By Allan Dowd
VANCOUVER (Reuters) - The party in Vancouver kicked off hours before Canada faced the United States in the men's ice hockey gold medal game on Sunday, with crowds that could grow into the largest celebration the Winter Games has seen so far.
With the game sold out months before anyone knew which teams would be on the ice, hundreds of people - most wearing Canada's red and white colors - lined up outside of bars to watch it on television.
"We invented the game," said Gordy Ford, who explained why he had traveled across Canada from northern Ontario and was willing to wait more than four hours for a prime spot in front of the television.
The crowds that were already forcing transit officials to reroute busses in the morning were expected to grow through the game, which is the last sporting competition before the closing ceremony of the 2010 Olympics.
Officials ordered liquor stores in the city's downtown to close in the early afternoon, hoping to cut down on the number of drunken fans - which was a problem during celebrations early into the Vancouver Games.

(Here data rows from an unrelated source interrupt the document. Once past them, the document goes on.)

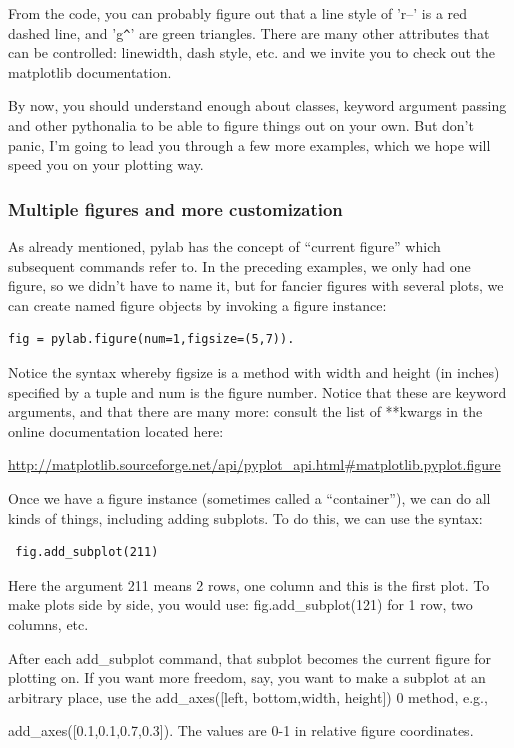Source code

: \documentclass[11pt]{book}
\begin{document}
{{{{\noindent   From the code, you can probably figure out that a line style of 'r--' is a red dashed line,  and 'g\verb|^|'  are green triangles.
There are many other attributes that can be controlled: linewidth, dash style, etc. and we invite you to check out the {\color{blue}matplotlib} documentation.

\noindent By now, you should understand enough about classes, keyword argument passing and other pythonalia to be able to figure things out on your own.   But don't panic, I'm going to lead you through a few more examples, which we hope will speed you on your plotting way.

\subsubsection{Multiple figures and more customization}
As already mentioned,  {\color{blue}pylab} has the concept of ``current figure'' which subsequent commands refer to.   In the preceding examples, we only had one figure, so we didn't have to name it, but for fancier figures with several plots, we
can create  named figure objects by invoking a {\color{blue}figure} instance:

 {\color{blue}\begin{verbatim}
fig = pylab.figure(num=1,figsize=(5,7)).
\end{verbatim}}

\noindent  Notice the syntax whereby {\color{blue} figsize}  is a method with  width and height (in inches) specified by a tuple and {\color{blue}num}  is the figure number.    Notice that these are keyword arguments, and that there are many more:  consult the list of  **kwargs in the online documentation  located here:

\url{http://matplotlib.sourceforge.net/api/pyplot_api.html#matplotlib.pyplot.figure }

Once we have a figure instance (sometimes called a ``container''), we can do all kinds of things, including adding subplots.  To do this, we can use the syntax:

{\color{blue}\begin{verbatim}
 fig.add_subplot(211)
 \end{verbatim}}
 \noindent Here the
argument  211 means 2 rows, one column and this is the first plot.  To make plots side by side, you would use: {\color{blue} fig.add\_subplot(121) } for  1 row, two columns, etc.

After each {\color{blue}add\_subplot} command, that subplot becomes the current figure for plotting on.
If you want more freedom, say, you want to make a subplot at an arbitrary place,  use the {\color{blue}add\_axes([left, bottom,width, height])} 0 method, e.g.,  {{\color{blue}add\_axes([0.1,0.1,0.7,0.3])}.  The values are 0-1 in relative figure coordinates.

}}}}}
\end{document}

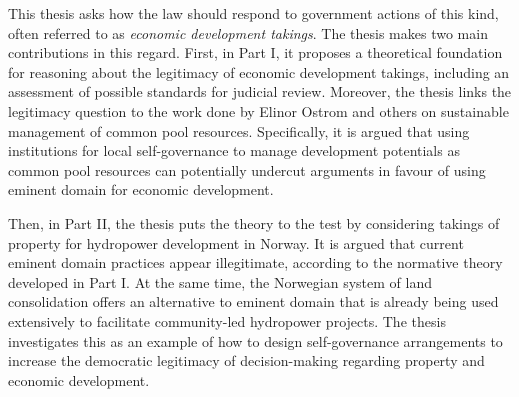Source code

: \begin{quoting}
This thesis asks how the law should respond to government actions of this kind, often referred to as {\it economic development takings}. The thesis makes two main contributions in this regard. First, in Part I, it proposes a theoretical foundation for reasoning about the legitimacy of economic development takings, including an assessment of possible standards for judicial review. Moreover, the thesis links the legitimacy question to the work done by Elinor Ostrom and others on sustainable management of common pool resources. Specifically, it is argued that using institutions for local self-governance to manage development potentials as common pool resources can potentially undercut arguments in favour of using eminent domain for economic development.

Then, in Part II, the thesis puts the theory to the test by considering takings of property for hydropower development in Norway. It is argued that current eminent domain practices appear illegitimate, according to the normative theory developed in Part I. At the same time, the Norwegian system of land consolidation offers an alternative to eminent domain that is already being used extensively to facilitate community-led hydropower projects. The thesis investigates this as an example of how to design self-governance arrangements to increase the democratic legitimacy of decision-making regarding property and economic development.





\end{quoting}
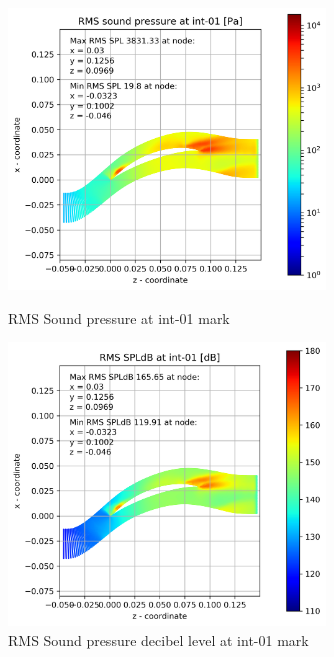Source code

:\begin{figure}[ht]
  \centering
  \includegraphics[width=0.75\textwidth]{Figures/int-01-rms-spl.png}
  \caption{RMS Sound pressure at int-01 mark} \label{int-01-rms-spl}
  
  \vspace*{\floatsep}%

  \includegraphics[width=0.75\textwidth]{Figures/int-01-rms-spldb.png}
  \caption{RMS Sound pressure decibel level at int-01 mark} \label{int-01-rms-spldb}
\end{figure}
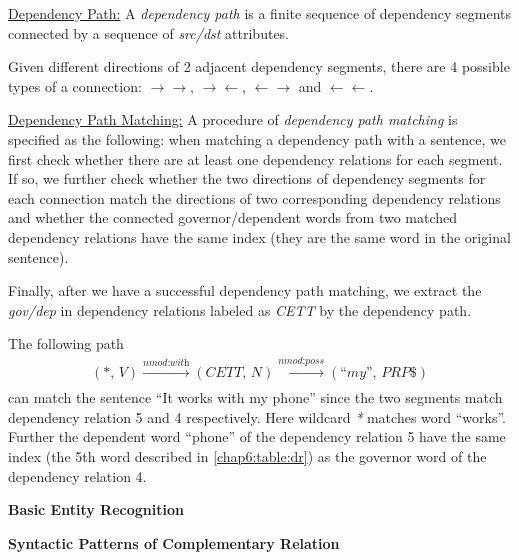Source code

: \underline{Dependency Path:} \label{defn:path}
A \textit{dependency path} is a finite sequence of dependency segments connected by a sequence of \textit{src/dst} attributes.

Given different directions of 2 adjacent dependency segments, there are 4 possible types of a connection: $\rightarrow \rightarrow$, $\rightarrow \leftarrow$, $\leftarrow \rightarrow$ and $\leftarrow \leftarrow$.

\underline{Dependency Path Matching:} \label{defn:match2} 
A procedure of \emph{dependency path matching} is specified as the following: when matching a dependency path with a sentence, we first check whether there are at least one dependency relations for each segment. If so, we further check whether the two directions of dependency segments for each connection match the directions of two corresponding dependency relations and whether the connected governor/dependent words from two matched dependency relations have the same index (they are the same word in the original sentence).

Finally, after we have a successful dependency path matching, we extract the \textit{gov/dep} in dependency relations labeled as \textit{CETT} by the dependency path.

The following path
\begin{equation}
\label{eq:l2}
\begin{split}
(\textit{*, V})\xrightarrow[]{\textit{nmod:with}}(\textit{CETT, N})\xrightarrow[]{\textit{nmod:poss}}(\textit{``my'', PRP\$})
\end{split}
\end{equation}
can match the sentence ``It works with my phone'' since the two segments match dependency relation 5 and 4 respectively. Here wildcard \textit{*} matches word ``works''. Further the dependent word ``phone'' of the dependency relation 5 have the same index (the 5th word described in \ref{chap6:table:dr}) as the governor word of the dependency relation 4. 

\textbf{Basic Entity Recognition}
\label{sec:r}

\textbf{Syntactic Patterns of Complementary Relation}

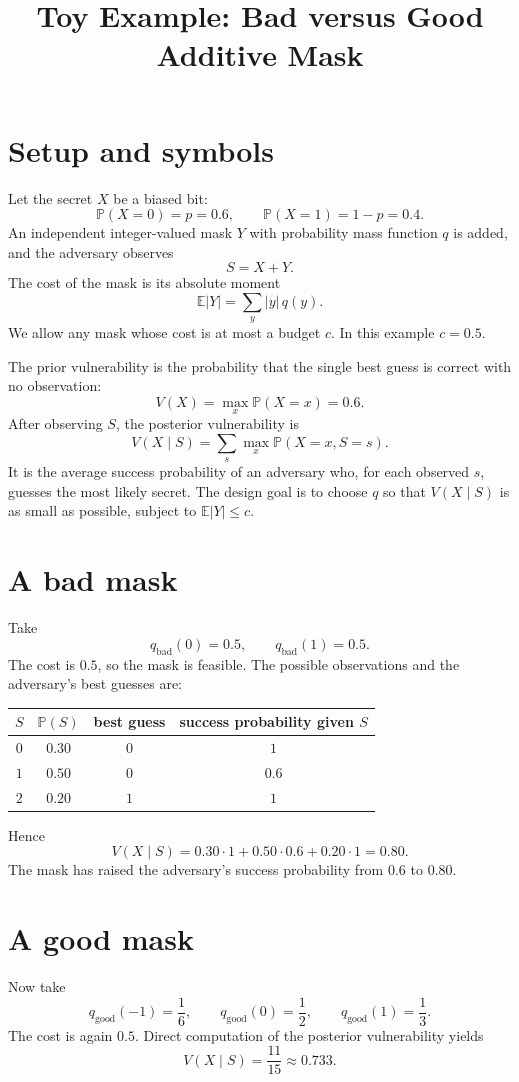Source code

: \documentclass{article}
\title{Toy Example: Bad versus Good Additive Mask}
\author{}
\date{}
\begin{document}
\maketitle

\section{Setup and symbols}
Let the secret \(X\) be a biased bit:
\[
\mathbb{P}(X=0)=p=0.6,\qquad\mathbb{P}(X=1)=1-p=0.4.
\]
An independent integer-valued mask \(Y\) with probability mass function \(q\) is added, and the adversary observes
\[
S=X+Y.
\]
The cost of the mask is its absolute moment
\[
\mathbb{E}|Y|=\sum_y|y|\,q(y).
\]
We allow any mask whose cost is at most a budget \(c\). In this example \(c=0.5\).

The prior vulnerability is the probability that the single best guess is correct with no observation:
\[
V(X)=\max_x\mathbb{P}(X=x)=0.6.
\]
After observing \(S\), the posterior vulnerability is
\[
V(X\mid S)=\sum_s\max_x\mathbb{P}(X=x,S=s).
\]
It is the average success probability of an adversary who, for each observed \(s\), guesses the most likely secret. The design goal is to choose \(q\) so that \(V(X\mid S)\) is as small as possible, subject to \(\mathbb{E}|Y|\le c\).

\section{A bad mask}
Take
\[
q_{\mathrm{bad}}(0)=0.5,\qquad q_{\mathrm{bad}}(1)=0.5.
\]
The cost is \(0.5\), so the mask is feasible. The possible observations and the adversary's best guesses are:

\begin{center}
\begin{tabular}{c|c|c|c}
\(S\) & \(\mathbb{P}(S)\) & best guess & success probability given \(S\)\\
\hline
\(0\) & \(0.30\) & \(0\) & \(1\)\\
\(1\) & \(0.50\) & \(0\) & \(0.6\)\\
\(2\) & \(0.20\) & \(1\) & \(1\)
\end{tabular}
\end{center}
Hence
\[
V(X\mid S)=0.30\cdot1+0.50\cdot0.6+0.20\cdot1=0.80.
\]
The mask has raised the adversary's success probability from \(0.6\) to \(0.80\).

\section{A good mask}
Now take
\[
q_{\mathrm{good}}(-1)=\frac16,\qquad
q_{\mathrm{good}}(0)=\frac12,\qquad
q_{\mathrm{good}}(1)=\frac13.
\]
The cost is again \(0.5\). Direct computation of the posterior vulnerability yields
\[
V(X\mid S)=\frac{11}{15}\approx0.733.
\]
\end{document}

While most people were clearly rooting for a Canadian victory, there were also a number of American supporters hoping for a repeat of the U.S. ice hockey win over Canada in the preliminary round.
"We came from the U.S. to conquer the gold," said Keith Butts, from Seattle, who was walking the streets with two friends dressed up as Uncle Sam.
Anti-Olympic protesters, who have largely disappeared since the early days of the Olympics, were also planning to gather in downtown Vancouver as the game drew to a close. According to a protest organizer, the demonstration was to prove they had not gone away.